21. How do you feel the stand of the Church on matters of Faith, Religion and Science?
I think the Church has a very balanced view on faith and science. The various documents of the Church as well as some of the letters of the Holy Fathers (especially those from John Paul II) speak of the rich value of how science and faith can work together. However, in the past, the Church has often made a number of mistakes with regards to science – especially in the case of Galileo, but also in number of other instances like evolution, etc – where the theological implications of these findings seem to infringe on the deposit of the faith. Hopefully, the Church has learnt from its past mistakes.
22. Galileo who was an astronomer had a different response from that of the Church. Today, including you, many astronomers are in the centre of the Church at Vatican in its own Observatory. What was the reason for this change? When did Church begin this observatory?
The Church has always been interested in the sciences. Even at the time of Galileo, there were many Catholic priests who were astronomers and scientists who made many important discoveries. Some of them even discussed and debated with Galileo, though often they argued about the veracity of each other’s claims. In hindsight, we now can say that in some cases, Galileo was correct, but in others, he was wrong. Even before Galileo, Pope Gregory XIII had asked the Church astronomers, especially Fr Christopher Clavius, a Jesuit mathematician and astronomer, to reform the existing calendar in order to fix the date of Easter. Since the 16th century, the Popes had observatories in some form or the other. The present Vatican Observatory was started in 1890, partly because due to the unification of Italy, the Italian State took away all the papal observatories. But the Church has in its own way always supported astronomy.

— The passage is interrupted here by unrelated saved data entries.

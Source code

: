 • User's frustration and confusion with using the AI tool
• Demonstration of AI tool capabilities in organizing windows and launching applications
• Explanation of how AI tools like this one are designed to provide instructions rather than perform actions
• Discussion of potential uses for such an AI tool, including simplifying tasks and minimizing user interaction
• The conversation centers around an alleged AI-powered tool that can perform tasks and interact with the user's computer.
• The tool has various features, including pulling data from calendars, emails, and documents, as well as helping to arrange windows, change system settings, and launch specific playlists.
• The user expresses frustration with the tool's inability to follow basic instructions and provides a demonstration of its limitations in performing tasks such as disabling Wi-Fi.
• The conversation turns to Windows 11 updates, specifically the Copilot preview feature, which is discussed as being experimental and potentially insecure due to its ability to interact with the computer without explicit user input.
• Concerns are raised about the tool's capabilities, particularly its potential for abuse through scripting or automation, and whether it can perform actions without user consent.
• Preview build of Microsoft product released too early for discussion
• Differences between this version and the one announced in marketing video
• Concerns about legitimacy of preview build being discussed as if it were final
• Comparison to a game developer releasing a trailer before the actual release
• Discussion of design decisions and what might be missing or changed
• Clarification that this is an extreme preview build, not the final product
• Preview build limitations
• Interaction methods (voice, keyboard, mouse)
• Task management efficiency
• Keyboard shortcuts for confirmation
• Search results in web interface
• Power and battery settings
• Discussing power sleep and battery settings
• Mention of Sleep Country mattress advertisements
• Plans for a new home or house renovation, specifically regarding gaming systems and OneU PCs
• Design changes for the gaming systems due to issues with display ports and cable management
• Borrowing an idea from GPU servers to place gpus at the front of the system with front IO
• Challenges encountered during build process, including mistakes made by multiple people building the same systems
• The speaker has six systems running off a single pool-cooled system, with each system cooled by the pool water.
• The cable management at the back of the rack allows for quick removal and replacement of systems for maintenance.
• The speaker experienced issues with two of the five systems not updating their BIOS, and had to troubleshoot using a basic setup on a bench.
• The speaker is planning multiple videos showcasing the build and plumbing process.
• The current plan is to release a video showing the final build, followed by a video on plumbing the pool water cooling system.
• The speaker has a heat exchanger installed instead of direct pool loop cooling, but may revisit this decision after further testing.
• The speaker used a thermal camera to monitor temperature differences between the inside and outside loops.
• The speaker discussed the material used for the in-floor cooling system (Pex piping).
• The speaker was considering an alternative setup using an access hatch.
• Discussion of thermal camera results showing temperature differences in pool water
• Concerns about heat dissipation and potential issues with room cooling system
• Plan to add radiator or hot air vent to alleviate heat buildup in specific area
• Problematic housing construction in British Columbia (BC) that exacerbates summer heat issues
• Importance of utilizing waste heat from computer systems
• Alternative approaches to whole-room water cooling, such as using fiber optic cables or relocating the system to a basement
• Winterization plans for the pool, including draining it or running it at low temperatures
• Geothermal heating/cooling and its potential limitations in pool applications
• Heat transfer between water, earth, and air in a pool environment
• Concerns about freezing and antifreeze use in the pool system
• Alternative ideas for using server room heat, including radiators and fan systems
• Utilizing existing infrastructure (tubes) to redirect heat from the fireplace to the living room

23. Today, as you read the book of Genesis from the Holy Bible how do you feel? Since you have seen the stars closer, and the universe better than others, what are your thoughts?
The Book of Genesis is a full of rich theological insights of how God created the Universe and the relationship of humankind with God, the world and itself. In fact, the first few chapters of the Book of Genesis are most dense in theological insights that can be found anywhere in the Bible. The central insight from the Book of Genesis is that God created the world, and that created things cannot and should not be worshipped as gods. Today, science holds the theory that the universe was created in a Big Bang. Now this is a very catholic idea. It was Fr George Lemaitre, a Belgian Catholic priest, who first suggested this idea – after studying the equations of theory of relativity according to Einstein and applying them to the Universe. He realised that if the universe was expanding, then it was smaller in the past. If we would extrapolate back to the extreme past, then the universe would get smaller and denser, and originate from a single point – which was then given the name the Big Bang. The Big Bang is a very Catholic idea because it underlies the fact that the universe had a beginning, and as a consequence a Creator.
24. Can you give a message to the youth of today?
To the youth of today, I would suggest two things: First, dream big. It is only by dreaming big, that we can reach somewhere. Second, don’t look or settle for easy answers. Most problems in life require deep reflection and research. Make it your life mission to search for the truth, to always question, and not to settle for ready-made answers.